Agreed, cause I want to see some jelly shake..


----------



## Alfer (Aug 7, 2003)

Agree...very weak episode last night.


----------



## scsiguy72 (Nov 25, 2003)

hapdrastic said:


> This episode made me miss BattleBots...is that show still on?


No Sad to say Battlebots is not on anymore. The last season they had a few mishaps with metal flying through the box and hitting spectators. The bots were getting too powerful for the arena to hold them.

I loved that show and went to 2 full seasons with of taping.


----------



## Ruth (Jul 31, 2001)

I too thought it was a very weak episode. 

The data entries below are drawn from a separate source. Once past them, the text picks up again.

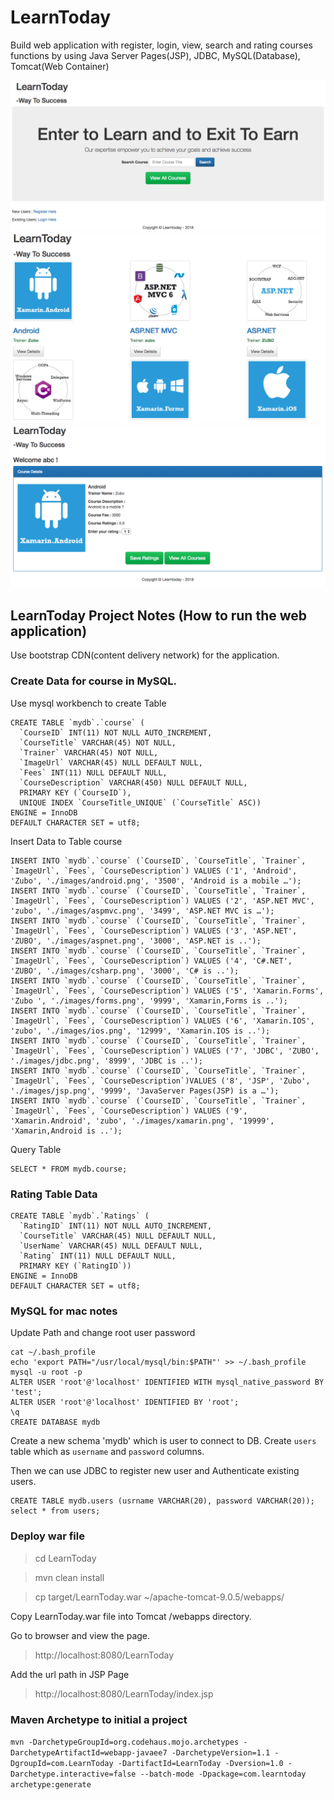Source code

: # LearnToday
Build web application with register, login, view, search and rating courses functions by using Java Server Pages(JSP), JDBC, MySQL(Database), Tomcat(Web Container)

![Optional Text](pics/index.png)
![Optional Text](pics/courses.png)
![Optional Text](pics/course.png)

## LearnToday Project Notes (How to run the web application)
Use bootstrap CDN(content delivery network) for the application.

### Create Data for course in MySQL.
Use mysql workbench to create Table
```
CREATE TABLE `mydb`.`course` (
  `CourseID` INT(11) NOT NULL AUTO_INCREMENT,
  `CourseTitle` VARCHAR(45) NOT NULL,
  `Trainer` VARCHAR(45) NOT NULL,
  `ImageUrl` VARCHAR(45) NULL DEFAULT NULL,
  `Fees` INT(11) NULL DEFAULT NULL,
  `CourseDescription` VARCHAR(450) NULL DEFAULT NULL,
  PRIMARY KEY (`CourseID`),
  UNIQUE INDEX `CourseTitle_UNIQUE` (`CourseTitle` ASC))
ENGINE = InnoDB
DEFAULT CHARACTER SET = utf8;
```

Insert Data to Table course
```
INSERT INTO `mydb`.`course` (`CourseID`, `CourseTitle`, `Trainer`, `ImageUrl`, `Fees`, `CourseDescription`) VALUES ('1', 'Android', 'Zubo', './images/android.png', '3500', 'Android is a mobile …');
INSERT INTO `mydb`.`course` (`CourseID`, `CourseTitle`, `Trainer`, `ImageUrl`, `Fees`, `CourseDescription`) VALUES ('2', 'ASP.NET MVC', 'zubo', './images/aspmvc.png', '3499', 'ASP.NET MVC is …');
INSERT INTO `mydb`.`course` (`CourseID`, `CourseTitle`, `Trainer`, `ImageUrl`, `Fees`, `CourseDescription`) VALUES ('3', 'ASP.NET', 'ZUBO', './images/aspnet.png', '3000', 'ASP.NET is ..');
INSERT INTO `mydb`.`course` (`CourseID`, `CourseTitle`, `Trainer`, `ImageUrl`, `Fees`, `CourseDescription`) VALUES ('4', 'C#.NET', 'ZUBO', './images/csharp.png', '3000', 'C# is ..');
INSERT INTO `mydb`.`course` (`CourseID`, `CourseTitle`, `Trainer`, `ImageUrl`, `Fees`, `CourseDescription`) VALUES ('5', 'Xamarin.Forms', 'Zubo	', './images/forms.png', '9999', 'Xamarin,Forms is ..');
INSERT INTO `mydb`.`course` (`CourseID`, `CourseTitle`, `Trainer`, `ImageUrl`, `Fees`, `CourseDescription`) VALUES ('6', 'Xamarin.IOS', 'zubo', './images/ios.png', '12999', 'Xamarin.IOS is ..');
INSERT INTO `mydb`.`course` (`CourseID`, `CourseTitle`, `Trainer`, `ImageUrl`, `Fees`, `CourseDescription`) VALUES ('7', 'JDBC', 'ZUBO', './images/jdbc.png', '8999', 'JDBC is ..');
INSERT INTO `mydb`.`course` (`CourseID`, `CourseTitle`, `Trainer`, `ImageUrl`, `Fees`, `CourseDescription`)VALUES ('8', 'JSP', 'Zubo', './images/jsp.png', '9999', 'JavaServer Pages(JSP) is a …');
INSERT INTO `mydb`.`course` (`CourseID`, `CourseTitle`, `Trainer`, `ImageUrl`, `Fees`, `CourseDescription`) VALUES ('9', 'Xamarin.Android', 'zubo', './images/xamarin.png', '19999', 'Xamarin,Android is ..');
```
Query Table
```
SELECT * FROM mydb.course;
```

### Rating Table Data
```
CREATE TABLE `mydb`.`Ratings` (
  `RatingID` INT(11) NOT NULL AUTO_INCREMENT,
  `CourseTitle` VARCHAR(45) NULL DEFAULT NULL,
  `UserName` VARCHAR(45) NULL DEFAULT NULL,
  `Rating` INT(11) NULL DEFAULT NULL,
  PRIMARY KEY (`RatingID`))
ENGINE = InnoDB
DEFAULT CHARACTER SET = utf8;
```

### MySQL for mac notes
Update Path and change root user password
```
cat ~/.bash_profile 
echo 'export PATH="/usr/local/mysql/bin:$PATH"' >> ~/.bash_profile
mysql -u root -p
ALTER USER 'root'@'localhost' IDENTIFIED WITH mysql_native_password BY 'test';
ALTER USER 'root'@'localhost' IDENTIFIED BY 'root';
\q
CREATE DATABASE mydb
```

Create a new schema 'mydb' which is user to connect to DB. Create `users` table which as `username` and `password` columns.

Then we can use JDBC to register new user and Authenticate existing users.
```
CREATE TABLE mydb.users (usrname VARCHAR(20), password VARCHAR(20));
select * from users;
```

### Deploy war file
> cd LearnToday

> mvn clean install

> cp target/LearnToday.war ~/apache-tomcat-9.0.5/webapps/

Copy LearnToday.war file into Tomcat /webapps directory.

Go to browser and view the page.

> http://localhost:8080/LearnToday

Add the url path in JSP Page

> http://localhost:8080/LearnToday/index.jsp

### Maven Archetype to initial a project
```mvn -DarchetypeGroupId=org.codehaus.mojo.archetypes -DarchetypeArtifactId=webapp-javaee7 -DarchetypeVersion=1.1 -DgroupId=com.LearnToday -DartifactId=LearnToday -Dversion=1.0 -Darchetype.interactive=false --batch-mode -Dpackage=com.learntoday archetype:generate```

I rarely enjoy the Howard-and-his-mother scenes. I find them predictable and annoying. And I am just not sure the actor who plays Howard really has the skills to carry a scene by himself like that. In this ep they tried to write more depth for his character and I don't think he really pulled that off either.


----------



## jamesbobo (Jun 18, 2000)

[NG]Owner;6990612 said:


> Somebody give Kaley a sammich. She looked _way, way_ too thin.
> 
> [NG]Owner


I didn't think that at all. So many people are overweight in this country that you forget what a normal person is supposed to look like.


----------



## classicX (May 10, 2006)

Who is Kaley?


----------



## Mars Rocket (Mar 24, 2000)

Penny.


----------



## Enrique (May 15, 2006)

Wow, I can't believe you guys didn't like this episode, I LOLed more then once(more then any episode). I loved this episode.


----------



## sieglinde (Aug 11, 2002)

I always read the slide at the end of the show. I did not notice the word "spoilers" in it. It had major spoilers for some of the movies out right now.


----------



## 5thcrewman (Sep 23, 2003)

classicX said:


> Who is Kaley?


My Teenage Daughter.


----------



## FuzzyDolly (Dec 29, 2002)

I found this episode amusing.


----------



## dianebrat (Jul 6, 2002)

sieglinde said:


> I always read the slide at the end of the show. I did not notice the word "spoilers" in it. It had major spoilers for some of the movies out right now.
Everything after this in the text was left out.